Bene anche l’idea di intitolare a mio padre la caserma di Palermo che lui aveva comandato per sette lunghi e intensi anni (1966-1973). Ammetto che sono stato preso dall’emozione a parlare lì dentro da sottosegretario. Quando all’ingresso i carabinieri schierati mi hanno fatto il presentat’arm, per una frazione di secondo mi sono chiesto a chi mai lo stessero facendo. E subito ho pensato a quarant’anni fa, a quando rientravo in quella caserma dalla spiaggia, con giapponesine, jeans sdruciti e chitarra in mano e il carabiniere di guardia mi chiedeva brusco “Ehi tu, dove credi di andare?”. Ho parlato lì di quei tempi, di quello che vedevo fare da un colonnello che a mezzanotte, invece di andare a dormire, saliva in macchina e andava a fare la visita notturna delle stazioni dell’Arma nella profonda Sicilia. Eccetera, eccetera; i ricordi venivano giù a pioggia, avrei potuto parlare ore senza fermarmi mai perché a ognuno – credo – viene voglia di raccontare quando le emozioni si fanno più intense. C’era anche mia zia, sorella di mia madre, che nella stessa caserma ci arrivò ragazza (quando la comandava mio nonno materno e c’erano le stalle con i cavalli) e che ormai è anziana e ci vede poco, ed era felice di ritrovarsi tra quei ricordi proprio con il nipote che da bambino la faceva disperare chiedendo ogni minuto di andare dai “pippi” (i cavalli, appunto). Madrina dell’intitolazione è stata Agnese Borsellino, moglie del giudice dai baffetti gentili. E madrina migliore non poteva esserci.
Alla sera la Casa del Jazz si è riempita.
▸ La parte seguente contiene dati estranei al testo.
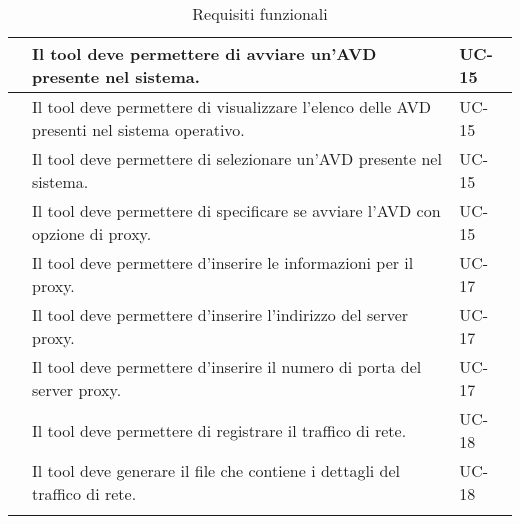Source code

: \begin{longtable}{ | c| C{7cm} |C{3cm} |}
           & Il tool deve permettere di avviare un'AVD presente nel sistema.                                                       & UC-15          \\\hline
        & Il tool deve permettere di visualizzare l'elenco delle AVD presenti nel sistema operativo.                            & UC-15          \\\hline
        & Il tool deve permettere di selezionare un'AVD presente nel sistema.                                                   & UC-15          \\\hline
        & Il tool deve permettere di specificare se avviare l'AVD con opzione di proxy.                                         & UC-15          \\\hline
    \setcounter{subCount}{0}
           & Il tool deve permettere d'inserire le informazioni per il proxy.                                                      & UC-17          \\\hline
        & Il tool deve permettere d'inserire l'indirizzo del server proxy.                                                      & UC-17          \\\hline
        & Il tool deve permettere d'inserire il numero di porta del server proxy.                                               & UC-17          \\\hline
    \setcounter{subCount}{0}
           & Il tool deve permettere di registrare il traffico di rete.                                                            & UC-18          \\\hline
        & Il tool deve generare il file che contiene i dettagli del traffico di rete.                                           & UC-18          \\\hline
    \caption{Requisiti funzionali}
\end{longtable}

\setcounter{rowcount}{0}

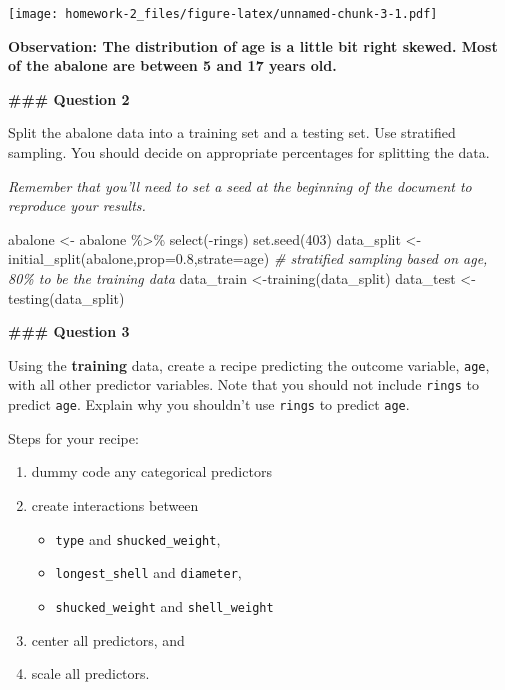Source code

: \documentclass[
]{article}
\newenvironment{Shaded}{\begin{snugshade}}{\end{snugshade}}
\newcommand{\AttributeTok}[1]{\textcolor[rgb]{0.77,0.63,0.00}{#1}}
\newcommand{\CommentTok}[1]{\textcolor[rgb]{0.56,0.35,0.01}{\textit{#1}}}
\newcommand{\DecValTok}[1]{\textcolor[rgb]{0.00,0.00,0.81}{#1}}
\newcommand{\FloatTok}[1]{\textcolor[rgb]{0.00,0.00,0.81}{#1}}
\newcommand{\FunctionTok}[1]{\textcolor[rgb]{0.00,0.00,0.00}{#1}}
\newcommand{\NormalTok}[1]{#1}
\newcommand{\OtherTok}[1]{\textcolor[rgb]{0.56,0.35,0.01}{#1}}
\newcommand{\SpecialCharTok}[1]{\textcolor[rgb]{0.00,0.00,0.00}{#1}}
\providecommand{\tightlist}{%
  \setlength{\itemsep}{0pt}\setlength{\parskip}{0pt}}
\begin{document}
\texttt{[image: homework-2\_files/figure-latex/unnamed-chunk-3-1.pdf]}

\textbf{Observation: The distribution of age is a little bit right
skewed. Most of the abalone are between 5 and 17 years old.}

\textbf{\#\#\# Question 2}

Split the abalone data into a training set and a testing set. Use
stratified sampling. You should decide on appropriate percentages for
splitting the data.

\emph{Remember that you'll need to set a seed at the beginning of the
document to reproduce your results.}

\begin{Shaded}
\begin{Highlighting}[]
\NormalTok{abalone }\OtherTok{\textless{}{-}}\NormalTok{ abalone }\SpecialCharTok{\%\textgreater{}\%} \FunctionTok{select}\NormalTok{(}\SpecialCharTok{{-}}\NormalTok{rings)}
\FunctionTok{set.seed}\NormalTok{(}\DecValTok{403}\NormalTok{)}
\NormalTok{data\_split }\OtherTok{\textless{}{-}}\FunctionTok{initial\_split}\NormalTok{(abalone,}\AttributeTok{prop=}\FloatTok{0.8}\NormalTok{,}\AttributeTok{strate=}\NormalTok{age) }\CommentTok{\# stratified sampling based on age, 80\% to be the training data}
\NormalTok{data\_train }\OtherTok{\textless{}{-}}\FunctionTok{training}\NormalTok{(data\_split)}
\NormalTok{data\_test }\OtherTok{\textless{}{-}}\FunctionTok{testing}\NormalTok{(data\_split)}
\end{Highlighting}
\end{Shaded}

\textbf{\#\#\# Question 3}

Using the \textbf{training} data, create a recipe predicting the outcome
variable, \texttt{age}, with all other predictor variables. Note that
you should not include \texttt{rings} to predict \texttt{age}. Explain
why you shouldn't use \texttt{rings} to predict \texttt{age}.

Steps for your recipe:

\begin{enumerate}
\def\labelenumi{\arabic{enumi}.}
\item
  dummy code any categorical predictors
\item
  create interactions between

  \begin{itemize}
  \tightlist
  \item
    \texttt{type} and \texttt{shucked\_weight},
  \item
    \texttt{longest\_shell} and \texttt{diameter},
  \item
    \texttt{shucked\_weight} and \texttt{shell\_weight}
  \end{itemize}
\item
  center all predictors, and
\item
  scale all predictors.
\end{enumerate}
\end{document}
Il clima è stato caldo, mi è sembrato che ci fosse uno spicchio della famosa “Italia degli onesti”. Antonello Piroso ha condotto magistralmente, tutti sono stati emozionati dagli interventi, non in programma, del vecchio autista di mio padre (allora giovane scorta, scampò all’attentato solo perché era in licenza matrimoniale, era stato l’unico a seguirlo in Sicilia), di Paolo Galvaligi, figlio del generale ucciso dalle Bierre, oggi colonnello dell’Arma e che continuava a dire “il signor generale dalla Chiesa”, e di Piero Grasso, che ha scandito alla fine con fare pacato la terribile verità che tutti sappiamo: “E’ stato un delitto di mafia, ma non solo di mafia”. Poi il filmato con l’intervista di Biagi a mio padre dell’81. Un effetto sconvolgente, per tante ragioni. Farò di tutto per proiettarlo alla Festa dell’Unità di Milano il 6 sera.
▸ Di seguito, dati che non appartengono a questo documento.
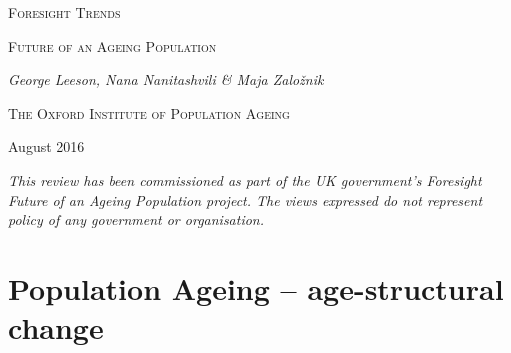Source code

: \documentclass[11 pt, a4paper]{report}
\begin{document}
\begin{titlepage}
	\centering

	{\scshape\Large Foresight Trends\par}
	\vspace{2cm}
	{\scshape\LARGE Future of an Ageing Population\par}
	\vspace{1.5cm}
	{\itshape George Leeson, Nana Nanitashvili \& Maja Zalo\v znik\par}
	\vspace{0.5cm}
	{\large\scshape The Oxford Institute of Population Ageing\par}
	\vspace{0.5cm}
	\small {August 2016}\par

	\vfill


\emph{This review has been commissioned as part of the UK government's Foresight Future of an Ageing Population project. The views expressed do not represent policy of any government or organisation.}
\end{titlepage}
%

\setcounter{secnumdepth}{1}
\setcounter{tocdepth}{5}
\tableofcontents

\chapter{Population Ageing – age-structural change} %
\end{document}
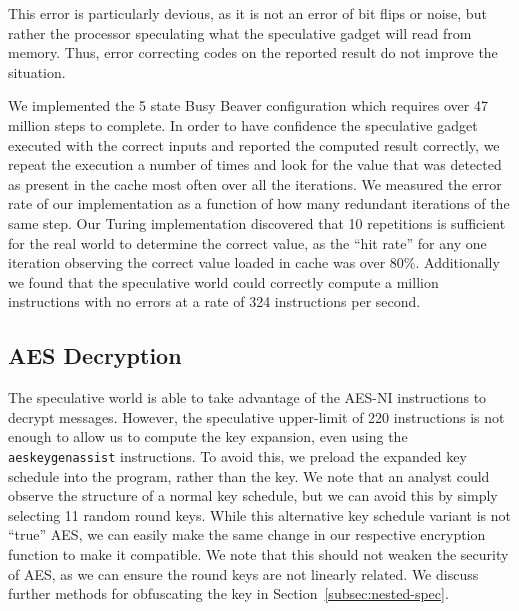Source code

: This error is particularly devious, as it is not an
error of bit flips or noise, but rather the processor speculating what the
speculative gadget will read from memory. Thus, error correcting codes on
the reported result do not improve the situation.


We implemented the 5 state Busy Beaver configuration which requires over 47
million steps to complete. In order to have confidence the speculative gadget
executed with the correct inputs and reported the computed result correctly, we
repeat the execution a number of times and look for the value that was detected
as present in the cache most often over all the iterations. We measured the
error rate of our implementation as a function of how many redundant iterations
of the same step. Our Turing implementation discovered that 10 repetitions is
sufficient for the real world to determine the correct value, as the ``hit
rate'' for any one iteration observing the correct value loaded in cache was
over 80\%. Additionally we found that the speculative world could correctly
compute a million instructions with no errors at a rate of 324 instructions per
second.



\subsection{AES Decryption}
\label{subsec:impl-aes}
The speculative world is able to take advantage of the AES-NI instructions to
decrypt messages. However, the speculative upper-limit of 220 instructions is not
enough to allow us to compute the key expansion, even using the
\texttt{aeskeygenassist} instructions. To avoid this, we preload the expanded
key schedule into the program, rather than the key. We note that an analyst
could observe the structure of a normal key schedule,
but we can avoid this by simply selecting 11 random round keys.
While this alternative key schedule variant is not ``true'' AES, we can easily
make the same change in our respective encryption function to make it compatible.
We note that
this should not weaken the security of AES, as we can ensure the round keys are
not linearly related.
We discuss further methods for obfuscating
the key in Section~\ref{subsec:nested-spec}.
Inutile dire, infine, che dato il grande risalto mediatico dell’anniversario tutte le alte cariche istituzionali e politiche hanno fatto a gara a farsi vedere sia a Palermo sia a Roma. A Palermo c’erano ben due membri del governo: io e il sottosegretario all’Interno Pajno, che è di Palermo. A Roma è andata meglio: c’erano Levi, Sircana e Chiara Acciarini; con Grasso, Luca Orlando e Beppe Lumia che si sono fatti in quattro per essere prima a Palermo poi nella capitale. Credetemi: non farei queste notazioni se non avessi visto che non sono solo fantasie mie, ma che se le è fatte anche l’inviata di Liberazione a Palermo. Pazienza. Ancora una volta pazienza. E un grazie postumo a Casini che per il ventennale capì, lui, che era suo dovere istituzionale andare a Palermo. Grazie di nuovo a tutti!